In the two placebo-controlled clinical studies of ambrisentan tablets, 21% of patients were ≥65 years old and 5% were ≥75 years old. The elderly (age ≥65 years) showed less improvement in walk distances with ambrisentan tablets than younger patients did, but the results of such subgroup analyses must be interpreted cautiously. Peripheral edema was more common in the elderly than in younger patients.

Renal Impairment

The impact of renal impairment on the pharmacokinetics of ambrisentan has been examined using a population pharmacokinetic approach in PAH patients with creatinine clearances ranging between 20 and 150 mL/min. There was no significant impact of mild or moderate renal impairment on exposure to ambrisentan [see Clinical Pharmacology ]. Dose adjustment of ambrisentan tablets in patients with mild or moderate renal impairment is therefore not required. There is no information on the exposure to ambrisentan in patients with severe renal impairment.

The impact of hemodialysis on the disposition of ambrisentan has not been investigated.

Hepatic Impairment

Pre-existing Hepatic Impairment

The influence of pre-existing hepatic impairment on the pharmacokinetics of ambrisentan has not been evaluated. Because there is in vitro and in vivo evidence of significant metabolic and biliary contribution to the elimination of ambrisentan, hepatic impairment might be expected to have significant effects on the pharmacokinetics of ambrisentan [see Clinical Pharmacology ]. Ambrisentan tablets are not recommended in patients with moderate or severe hepatic impairment.
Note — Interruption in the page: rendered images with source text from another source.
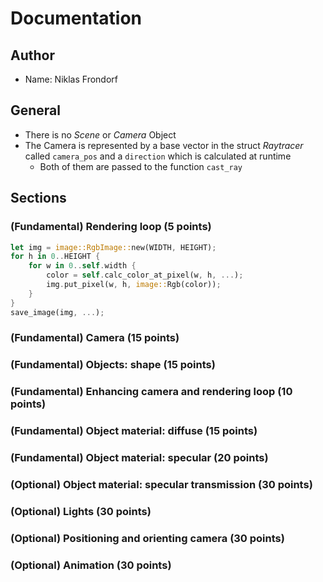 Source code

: # Documentation

## Author

- Name: Niklas Frondorf

## General

- There is no *Scene* or *Camera* Object
- The Camera is represented by a base vector in the struct *Raytracer* called `camera_pos` and a `direction` which is calculated at runtime 
  - Both of them are passed to the function `cast_ray`

## Sections

### (Fundamental) Rendering loop (5 points)
```rust
let img = image::RgbImage::new(WIDTH, HEIGHT);
for h in 0..HEIGHT {
    for w in 0..self.width {
        color = self.calc_color_at_pixel(w, h, ...);
        img.put_pixel(w, h, image::Rgb(color));
    }
} 
save_image(img, ...);
```

### (Fundamental) Camera (15 points)
### (Fundamental) Objects: shape (15 points)
### (Fundamental) Enhancing camera and rendering loop (10 points)
### (Fundamental) Object material: diffuse (15 points)
### (Fundamental) Object material: specular (20 points)
### (Optional) Object material: specular transmission (30 points)
### (Optional) Lights (30 points)
### (Optional) Positioning and orienting camera (30 points)
### (Optional) Animation (30 points)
There is no information on the use of ambrisentan tablets in patients with mild pre-existing impaired liver function; however, exposure to ambrisentan may be increased in these patients.
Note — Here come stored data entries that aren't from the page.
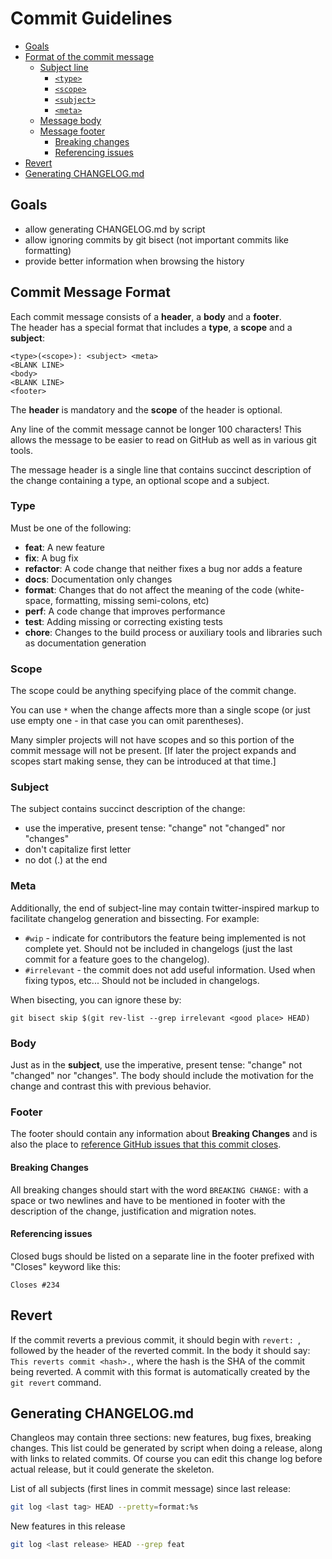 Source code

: # Commit Guidelines

* [Goals](#goals)
* [Format of the commit message](#commit-message-format)
  * [Subject line](#subject-line)
    * [`<type>`](#type)
    * [`<scope>`](#scope)
    * [`<subject>`](#subject)
    * [`<meta>`](#meta)
  * [Message body](#body)
  * [Message footer](#footer)
    * [Breaking changes](#breaking-changes)
    * [Referencing issues](#referencing-issues)
* [Revert](#revert)
* [Generating CHANGELOG.md](#generating-CHANGELOG.md)


## Goals

* allow generating CHANGELOG.md by script
* allow ignoring commits by git bisect (not important commits like formatting)
* provide better information when browsing the history

## Commit Message Format
Each commit message consists of a **header**, a **body** and a **footer**.  
The header has a special format that includes a **type**, a **scope** and a **subject**:

```
<type>(<scope>): <subject> <meta>
<BLANK LINE>
<body>
<BLANK LINE>
<footer>
```

The **header** is mandatory and the **scope** of the header is optional.

Any line of the commit message cannot be longer 100 characters! This allows the message to be easier
to read on GitHub as well as in various git tools.

The message header is a single line that contains succinct description
of the change containing a type, an optional scope and a subject.

### Type
Must be one of the following:

* **feat**: A new feature
* **fix**: A bug fix
* **refactor**: A code change that neither fixes a bug nor adds a feature
* **docs**: Documentation only changes
* **format**: Changes that do not affect the meaning of the code (white-space, formatting, missing
  semi-colons, etc)
* **perf**: A code change that improves performance
* **test**: Adding missing or correcting existing tests
* **chore**: Changes to the build process or auxiliary tools and libraries such as documentation
  generation

### Scope
The scope could be anything specifying place of the commit change.

You can use `*` when the change affects more than a single scope (or just use empty one - in that case you can omit parentheses).

Many simpler projects will not have scopes and so this portion of the commit message will not be present. [If later the project expands and scopes start making sense, they can be introduced at that time.]

### Subject
The subject contains succinct description of the change:

* use the imperative, present tense: "change" not "changed" nor "changes"
* don't capitalize first letter
* no dot (.) at the end

### Meta
Additionally, the end of subject-line may contain twitter-inspired markup to facilitate changelog generation and bissecting. For example:

* `#wip` - indicate for contributors the feature being implemented is not complete yet. Should not be included in changelogs (just the last commit for a feature goes to the changelog).
* `#irrelevant` - the commit does not add useful information. Used when fixing typos, etc... Should not be included in changelogs.

When bisecting, you can ignore these by:
```
git bisect skip $(git rev-list --grep irrelevant <good place> HEAD)
```

### Body
Just as in the **subject**, use the imperative, present tense: "change" not "changed" nor "changes".
The body should include the motivation for the change and contrast this with previous behavior.

### Footer
The footer should contain any information about **Breaking Changes** and is also the place to
[reference GitHub issues that this commit closes](https://help.github.com/articles/closing-issues-via-commit-messages/).

#### Breaking Changes
All breaking changes should start with the word `BREAKING CHANGE:` with a space or two newlines and have to be mentioned in footer with the description of the change, justification and migration notes.

#### Referencing issues

Closed bugs should be listed on a separate line in the footer prefixed with "Closes" keyword like this:
```
Closes #234
```

## Revert

If the commit reverts a previous commit, it should begin with `revert: `,
followed by the header of the reverted commit.
In the body it should say: `This reverts commit <hash>.`,
where the hash is the SHA of the commit being reverted.
A commit with this format is automatically created by the `git revert` command.

## Generating CHANGELOG.md

Changleos may contain three sections: new features, bug fixes, breaking changes.
This list could be generated by script when doing a release, along with links to related commits.
Of course you can edit this change log before actual release, but it could generate the skeleton.

List of all subjects (first lines in commit message) since last release:
```bash
git log <last tag> HEAD --pretty=format:%s
```

New features in this release
```bash
git log <last release> HEAD --grep feat
```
Elevation of Liver Transaminases

Other endothelin receptor antagonists (ERAs) have been associated with aminotransferase (AST, ALT) elevations, hepatotoxicity, and cases of liver failure [see Adverse Reactions ]. In patients who develop hepatic impairment after ambrisentan tablet initiation, the cause of liver injury should be fully investigated. Discontinue ambrisentan tablets if elevations of liver aminotransferases are >5 x ULN or if elevations are accompanied by bilirubin >2 x ULN, or by signs or symptoms of liver dysfunction and other causes are excluded.